Return verbatim the run of lines that opens with the line holding "The reason for" and closes with the last line of the records.
[Opening RECORDS FOR THIS EXERCISE section]
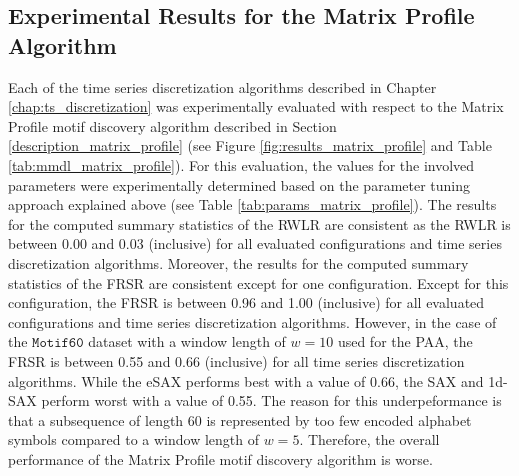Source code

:\subsection*{Experimental Results for the Matrix Profile Algorithm}
Each of the time series discretization algorithms described in Chapter \ref{chap:ts_discretization} was experimentally evaluated with respect to the Matrix Profile motif discovery algorithm described in Section \ref{description_matrix_profile} (see Figure \ref{fig:results_matrix_profile} and Table \ref{tab:mmdl_matrix_profile}). For this evaluation, the values for the involved parameters were experimentally determined based on the parameter tuning approach explained above (see Table \ref{tab:params_matrix_profile}). \newline
The results for the computed summary statistics of the \ac{RWLR} are consistent as the \ac{RWLR} is between 0.00 and 0.03 (inclusive) for all evaluated configurations and time series discretization algorithms. Moreover, the results for the computed summary statistics of the \ac{FRSR} are consistent except for one configuration. Except for this configuration, the \ac{FRSR} is between 0.96 and 1.00 (inclusive) for all evaluated configurations and time series discretization algorithms. However, in the case of the $\texttt{Motif60}$ dataset with a window length of $w = 10$ used for the \ac{PAA}, the \ac{FRSR} is between 0.55 and 0.66 (inclusive) for all time series discretization algorithms. While the \ac{eSAX} performs best with a value of 0.66, the \ac{SAX} and \ac{1d-SAX} perform worst with a value of 0.55. \newline
The reason for this underpeformance is that a subsequence of length 60 is represented by too few encoded alphabet symbols compared to a window length of $w = 5$. Therefore, the overall performance of the Matrix Profile motif discovery algorithm is worse. 
\newpage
[Closing RECORDS FOR THIS EXERCISE section]
> **TASK RESPONSE**
The reason for this underpeformance is that a subsequence of length 60 is represented by too few encoded alphabet symbols compared to a window length of $w = 5$. Therefore, the overall performance of the Matrix Profile motif discovery algorithm is worse. 
\newpage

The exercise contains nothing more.